This week they published a thorough investigation of how coal millionaire and Democratic Sen. Joe Manchin, who is currently trying to remove climate measures from the federal budget, used his political power to enrich himself and his family.
One of our most recent additions to the OptOut family, Scalawag, has a long read about a corporation that has poisoned people of color in Texas for decades.
Decades of exposure to cancer-causing chemicals are sickening Black residents at alarming rates. But courts and the company responsible for the contamination say the burden of proof is on the community
Status Coup continues its close coverage of the water crisis in Flint, Michigan. In this video, Jordan Chariton speaks with a Flint resident who became so sick in the aftermath of the 2014 water switch that she was forced to have a tracheotomy.
Cuomogate (Part Seven)
THE CITY details the latest grotesque attempt by New York Gov. Andrew Cuomo to keep his job: blaming his own victims. After the New York AG's report showed that the governor had sexually harassed at least 11 women, the deeply corrupt Cuomo denied all accounts of his disgusting behavior.
FAQ NYC spoke with THE CITY reporter Josefa Velasquez, who wrote the above article, for more on Cuomogate. Plus, failed NYC mayoral candidate Scott Stringer talks about the harassment allegations against him.
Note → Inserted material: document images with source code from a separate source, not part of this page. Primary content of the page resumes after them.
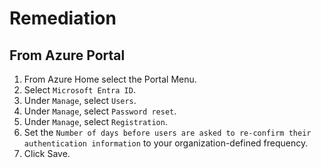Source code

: # Remediation

## From Azure Portal

1. From Azure Home select the Portal Menu.
2. Select `Microsoft Entra ID`.
3. Under `Manage`, select `Users`.
4. Under `Manage`, select `Password reset`.
5. Under `Manage`, select `Registration`.
6. Set the `Number of days before users are asked to re-confirm their authentication information` to your organization-defined frequency.
7. Click Save.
Here's more on Cuomo from New York Focus.
And here's the story of how the corporate media made a mockery of all kinds of journalistic ethics. Cuomo's brother, MSNBC host Chris Cuomo, advised Cuomo on how to spin sexual harassment and abuse accusations without informing his audience. Katie Halper and Struggle Session's Leslie Lee III have takes.
The Majority Report talks with The American Prospect Executive Editor David Dayen about Biden's failure to protect people from being kicked to the curb until five days after the eviction moratorium expired.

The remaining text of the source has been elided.